States for phase estimation in quantum interferometry

Ramsey interferometry allows the estimation of the phase $\phi$ of rotation of the pseudospin vector of an ensemble of two-state quantum systems. For $\phi$ small, the noise-to-signal ratio scales as the spin-squeezing parameter $\xi$, with $\xi<1$ possible for an entangled ensemble. However states with minimum $\xi$ are not optimal for single-shot measurements of an arbitrary phase. We define a phase-squeezing parameter, $\zeta$, which is an appropriate figure-of-merit for this case.

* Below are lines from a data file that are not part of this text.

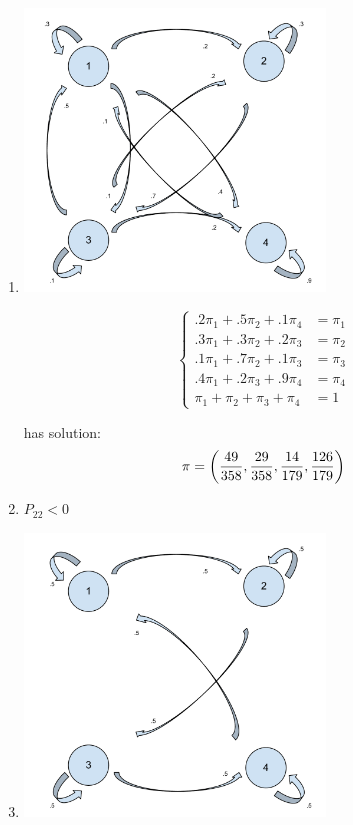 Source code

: \documentclass[12pt]{article}
\begin{document}
\begin{enumerate}
\begin{enumerate}
\item
\begin{center}
\includegraphics[width=8cm]{Markov_Chains_Ex_2-e.pdf}
\end{center}
$$
\begin{cases}
.2\pi_1+.5\pi_2+.1\pi_4&=\pi_1\\
.3\pi_1+.3\pi_2+.2\pi_3&=\pi_2\\
.1\pi_1+.7\pi_2+.1\pi_3&=\pi_3\\
.4\pi_1+.2\pi_3+.9\pi_4&=\pi_4\\
\pi_1+\pi_2+\pi_3+\pi_4&=1
\end{cases}$$

has solution:
$$
\pi=\left({49\over 358},{29\over 358},{14\over 179},{126\over 179}\right)
$$


\item $P_{22}<0$
\item

\begin{center}
\includegraphics[width=8cm]{Markov_Chains_Ex_2-g.pdf}
\end{center}


\end{enumerate}
\end{enumerate}
\end{document}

We show that (unlike the states that minimize $\xi$), the states that minimize $\zeta$ can be created by evolving an unentangled state (coherent spin state) by the well-known 2-axis counter-twisting Hamiltonian. We analyse these and other states (for example the maximally entangled state, analogous to the optical "NOON" state $|\psi> = (|N,0>+|0,N>)/\sqrt{2}$) using several different properties, including $\xi$, $\zeta$, the coefficients in the pseudo angular momentum basis (in the three primary directions) and the angular Wigner function $W(\theta,\phi)$. Finally we discuss the experimental options for creating phase squeezed states and doing single-shot phase estimation.